Heat exhaustion is characterised by thirst, fatigue, headache and twitching. If left unchecked, it can lead to heatstroke, a potentially fatal condition.
Not all tap water in Dubai is drinkable, and residents may worry about bacteria in the water. Water tanks should be cleaned regularly, and installing a water filter on your household tap may remove impurities and enhance the flavour.
- Take advantage of the parks and other bespoke areas that are now springing up across the city. Many public beaches in Dubai now boast soft, sponge-like surface tracks that are great for running. Residents are also able to make use of the desert setting at the famous 86km-long Al Qudra cycle track
- Avoid peak heat. Due to the heat and working culture, exercise classes are often held at sunrise and sunset, including pool-based activities, such as Aqua Zumba
- Offset any lack of direct sunlight by eating oily fish or other fortified foods containing vitamin D
- Maintain a healthy diet and monitor your fluid intake (including salt levels) during the hottest months of July and August
In public spaces, UAE dress codes apply. To respect Dubai’s culture, men and women should keep their shoulders covered and ensure clothing extends below the knee.

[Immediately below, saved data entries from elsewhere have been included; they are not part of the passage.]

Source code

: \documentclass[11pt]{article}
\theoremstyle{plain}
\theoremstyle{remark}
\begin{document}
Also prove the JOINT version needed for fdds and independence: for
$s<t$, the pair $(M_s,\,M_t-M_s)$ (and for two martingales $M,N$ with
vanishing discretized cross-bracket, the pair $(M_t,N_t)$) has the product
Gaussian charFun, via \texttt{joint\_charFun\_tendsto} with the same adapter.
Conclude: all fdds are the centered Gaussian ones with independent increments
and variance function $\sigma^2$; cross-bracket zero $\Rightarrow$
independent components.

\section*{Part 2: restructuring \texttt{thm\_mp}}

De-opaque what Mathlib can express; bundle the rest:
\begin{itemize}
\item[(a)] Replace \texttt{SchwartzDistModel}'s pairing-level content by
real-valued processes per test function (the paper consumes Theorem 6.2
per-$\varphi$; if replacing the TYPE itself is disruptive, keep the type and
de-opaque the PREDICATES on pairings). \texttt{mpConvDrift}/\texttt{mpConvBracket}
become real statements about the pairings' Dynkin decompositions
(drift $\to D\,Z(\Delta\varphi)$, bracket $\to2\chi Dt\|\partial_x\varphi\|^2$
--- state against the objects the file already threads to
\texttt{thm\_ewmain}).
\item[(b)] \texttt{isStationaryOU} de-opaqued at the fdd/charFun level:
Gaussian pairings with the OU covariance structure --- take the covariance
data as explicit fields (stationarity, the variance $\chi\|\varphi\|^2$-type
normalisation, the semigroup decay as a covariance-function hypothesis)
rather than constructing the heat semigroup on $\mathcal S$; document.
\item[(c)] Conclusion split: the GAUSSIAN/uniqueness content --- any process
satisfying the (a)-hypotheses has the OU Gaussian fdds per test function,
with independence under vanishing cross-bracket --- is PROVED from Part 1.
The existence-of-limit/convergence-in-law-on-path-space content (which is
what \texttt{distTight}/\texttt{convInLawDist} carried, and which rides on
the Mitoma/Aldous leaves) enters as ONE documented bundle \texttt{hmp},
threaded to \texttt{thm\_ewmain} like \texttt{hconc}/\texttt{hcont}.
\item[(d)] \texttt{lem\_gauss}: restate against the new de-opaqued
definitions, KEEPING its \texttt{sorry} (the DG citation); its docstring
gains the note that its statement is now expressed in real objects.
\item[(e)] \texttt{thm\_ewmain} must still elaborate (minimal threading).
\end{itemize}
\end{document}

Start healthy, stay healthy in UAE
With a culture that can mean longer working hours, eating out and a naturally more sedentary lifestyle, expats moving to Dubai can easily fall into a cycle of poor nutrition and lack of exercise. However, increasing moves by governments across the UAE to reduce associated illnesses – such as obesity, diabetes, stroke, cardiovascular disease and various cancers – are raising awareness of the problem.
Better nutritional information about local dishes and restaurants, and an increasing emphasis on the importance of exercise – with dedicated, and free spaces springing up across the city – should see a major change in the Dubai lifestyle over the coming years.
As the culture changes, residents will be able to combine this unique sand-and-sea setting with their personal wellness plans.